**To do**
The full set of entries needs to be reproduced exactly.

[Data extracted from a collection]
····················
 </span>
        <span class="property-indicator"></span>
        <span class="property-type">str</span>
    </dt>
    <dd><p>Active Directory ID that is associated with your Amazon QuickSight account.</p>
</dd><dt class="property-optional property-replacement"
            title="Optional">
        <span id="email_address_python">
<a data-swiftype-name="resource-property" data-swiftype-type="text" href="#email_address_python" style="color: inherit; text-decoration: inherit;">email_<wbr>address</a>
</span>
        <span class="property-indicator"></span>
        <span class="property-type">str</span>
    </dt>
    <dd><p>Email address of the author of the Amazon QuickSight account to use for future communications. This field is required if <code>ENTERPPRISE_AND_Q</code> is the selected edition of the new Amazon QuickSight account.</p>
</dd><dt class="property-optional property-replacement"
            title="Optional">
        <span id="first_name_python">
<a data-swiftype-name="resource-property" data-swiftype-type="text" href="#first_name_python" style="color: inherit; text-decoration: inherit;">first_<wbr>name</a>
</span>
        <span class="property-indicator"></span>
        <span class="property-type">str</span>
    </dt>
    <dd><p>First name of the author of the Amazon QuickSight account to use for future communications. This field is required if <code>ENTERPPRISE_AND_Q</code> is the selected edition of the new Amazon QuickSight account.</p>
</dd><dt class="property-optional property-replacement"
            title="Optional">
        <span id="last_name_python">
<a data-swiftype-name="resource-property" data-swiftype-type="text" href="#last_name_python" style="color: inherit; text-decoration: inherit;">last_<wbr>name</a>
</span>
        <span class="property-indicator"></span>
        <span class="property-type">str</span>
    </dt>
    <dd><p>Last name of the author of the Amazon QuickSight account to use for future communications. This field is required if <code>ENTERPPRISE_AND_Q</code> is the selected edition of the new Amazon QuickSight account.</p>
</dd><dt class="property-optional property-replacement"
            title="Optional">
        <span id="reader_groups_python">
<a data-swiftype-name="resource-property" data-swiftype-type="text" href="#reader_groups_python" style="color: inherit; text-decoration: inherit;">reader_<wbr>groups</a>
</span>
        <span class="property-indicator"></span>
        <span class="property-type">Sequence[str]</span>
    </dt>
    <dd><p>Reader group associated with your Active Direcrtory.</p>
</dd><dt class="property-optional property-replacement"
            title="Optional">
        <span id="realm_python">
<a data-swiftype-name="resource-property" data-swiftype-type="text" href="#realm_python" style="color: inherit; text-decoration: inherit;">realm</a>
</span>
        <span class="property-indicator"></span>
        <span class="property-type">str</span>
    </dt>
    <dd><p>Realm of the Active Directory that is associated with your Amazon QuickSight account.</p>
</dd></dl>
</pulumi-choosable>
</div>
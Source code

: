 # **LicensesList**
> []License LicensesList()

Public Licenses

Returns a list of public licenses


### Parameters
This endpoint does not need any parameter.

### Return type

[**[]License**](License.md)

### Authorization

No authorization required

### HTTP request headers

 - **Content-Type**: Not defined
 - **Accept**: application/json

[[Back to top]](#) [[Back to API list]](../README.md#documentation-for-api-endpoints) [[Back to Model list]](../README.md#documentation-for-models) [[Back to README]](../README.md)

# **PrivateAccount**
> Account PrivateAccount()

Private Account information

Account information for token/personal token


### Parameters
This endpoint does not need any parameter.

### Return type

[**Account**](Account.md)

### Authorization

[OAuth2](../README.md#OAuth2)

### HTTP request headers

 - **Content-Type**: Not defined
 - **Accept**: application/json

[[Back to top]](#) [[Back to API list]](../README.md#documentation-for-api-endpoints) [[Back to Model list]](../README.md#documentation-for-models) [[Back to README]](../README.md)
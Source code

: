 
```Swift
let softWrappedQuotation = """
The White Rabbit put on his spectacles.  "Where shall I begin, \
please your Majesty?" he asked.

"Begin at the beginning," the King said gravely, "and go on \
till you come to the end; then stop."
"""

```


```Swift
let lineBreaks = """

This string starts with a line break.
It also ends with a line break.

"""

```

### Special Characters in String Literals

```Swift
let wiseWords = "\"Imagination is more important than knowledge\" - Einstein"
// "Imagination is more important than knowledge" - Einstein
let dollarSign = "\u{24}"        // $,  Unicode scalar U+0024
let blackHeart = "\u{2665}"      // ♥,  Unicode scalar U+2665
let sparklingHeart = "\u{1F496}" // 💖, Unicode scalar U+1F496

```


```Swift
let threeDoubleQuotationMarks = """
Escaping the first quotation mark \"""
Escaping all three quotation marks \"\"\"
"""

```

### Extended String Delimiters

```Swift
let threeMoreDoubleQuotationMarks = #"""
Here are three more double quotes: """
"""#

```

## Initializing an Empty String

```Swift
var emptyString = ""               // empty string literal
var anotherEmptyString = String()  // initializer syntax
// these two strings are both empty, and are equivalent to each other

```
····················
**Answer section**
 </span>
        <span class="property-indicator"></span>
        <span class="property-type">str</span>
    </dt>
    <dd><p>Active Directory ID that is associated with your Amazon QuickSight account.</p>
</dd><dt class="property-optional property-replacement"
            title="Optional">
        <span id="email_address_python">
<a data-swiftype-name="resource-property" data-swiftype-type="text" href="#email_address_python" style="color: inherit; text-decoration: inherit;">email_<wbr>address</a>
</span>
        <span class="property-indicator"></span>
        <span class="property-type">str</span>
    </dt>
    <dd><p>Email address of the author of the Amazon QuickSight account to use for future communications. This field is required if <code>ENTERPPRISE_AND_Q</code> is the selected edition of the new Amazon QuickSight account.</p>
</dd><dt class="property-optional property-replacement"
            title="Optional">
        <span id="first_name_python">
<a data-swiftype-name="resource-property" data-swiftype-type="text" href="#first_name_python" style="color: inherit; text-decoration: inherit;">first_<wbr>name</a>
</span>
        <span class="property-indicator"></span>
        <span class="property-type">str</span>
    </dt>
    <dd><p>First name of the author of the Amazon QuickSight account to use for future communications. This field is required if <code>ENTERPPRISE_AND_Q</code> is the selected edition of the new Amazon QuickSight account.</p>
</dd><dt class="property-optional property-replacement"
            title="Optional">
        <span id="last_name_python">
<a data-swiftype-name="resource-property" data-swiftype-type="text" href="#last_name_python" style="color: inherit; text-decoration: inherit;">last_<wbr>name</a>
</span>
        <span class="property-indicator"></span>
        <span class="property-type">str</span>
    </dt>
    <dd><p>Last name of the author of the Amazon QuickSight account to use for future communications. This field is required if <code>ENTERPPRISE_AND_Q</code> is the selected edition of the new Amazon QuickSight account.</p>
</dd><dt class="property-optional property-replacement"
            title="Optional">
        <span id="reader_groups_python">
<a data-swiftype-name="resource-property" data-swiftype-type="text" href="#reader_groups_python" style="color: inherit; text-decoration: inherit;">reader_<wbr>groups</a>
</span>
        <span class="property-indicator"></span>
        <span class="property-type">Sequence[str]</span>
    </dt>
    <dd><p>Reader group associated with your Active Direcrtory.</p>
</dd><dt class="property-optional property-replacement"
            title="Optional">
        <span id="realm_python">
<a data-swiftype-name="resource-property" data-swiftype-type="text" href="#realm_python" style="color: inherit; text-decoration: inherit;">realm</a>
</span>
        <span class="property-indicator"></span>
        <span class="property-type">str</span>
    </dt>
    <dd><p>Realm of the Active Directory that is associated with your Amazon QuickSight account.</p>
</dd></dl>
</pulumi-choosable>
</div>
Source code

: # **LicensesList**
> []License LicensesList()

Public Licenses

Returns a list of public licenses


### Parameters
This endpoint does not need any parameter.

### Return type

[**[]License**](License.md)

### Authorization

No authorization required

### HTTP request headers

 - **Content-Type**: Not defined
 - **Accept**: application/json

[[Back to top]](#) [[Back to API list]](../README.md#documentation-for-api-endpoints) [[Back to Model list]](../README.md#documentation-for-models) [[Back to README]](../README.md)

# **PrivateAccount**
> Account PrivateAccount()

Private Account information

Account information for token/personal token


### Parameters
This endpoint does not need any parameter.

### Return type

[**Account**](Account.md)

### Authorization

[OAuth2](../README.md#OAuth2)

### HTTP request headers

 - **Content-Type**: Not defined
 - **Accept**: application/json

[[Back to top]](#) [[Back to API list]](../README.md#documentation-for-api-endpoints) [[Back to Model list]](../README.md#documentation-for-models) [[Back to README]](../README.md)
Source code

: 
```Swift
let softWrappedQuotation = """
The White Rabbit put on his spectacles.  "Where shall I begin, \
please your Majesty?" he asked.

"Begin at the beginning," the King said gravely, "and go on \
till you come to the end; then stop."
"""

```


```Swift
let lineBreaks = """

This string starts with a line break.
It also ends with a line break.

"""

```

### Special Characters in String Literals

```Swift
let wiseWords = "\"Imagination is more important than knowledge\" - Einstein"
// "Imagination is more important than knowledge" - Einstein
let dollarSign = "\u{24}"        // $,  Unicode scalar U+0024
let blackHeart = "\u{2665}"      // ♥,  Unicode scalar U+2665
let sparklingHeart = "\u{1F496}" // 💖, Unicode scalar U+1F496

```


```Swift
let threeDoubleQuotationMarks = """
Escaping the first quotation mark \"""
Escaping all three quotation marks \"\"\"
"""

```

### Extended String Delimiters

```Swift
let threeMoreDoubleQuotationMarks = #"""
Here are three more double quotes: """
"""#

```

## Initializing an Empty String

```Swift
var emptyString = ""               // empty string literal
var anotherEmptyString = String()  // initializer syntax
// these two strings are both empty, and are equivalent to each other

```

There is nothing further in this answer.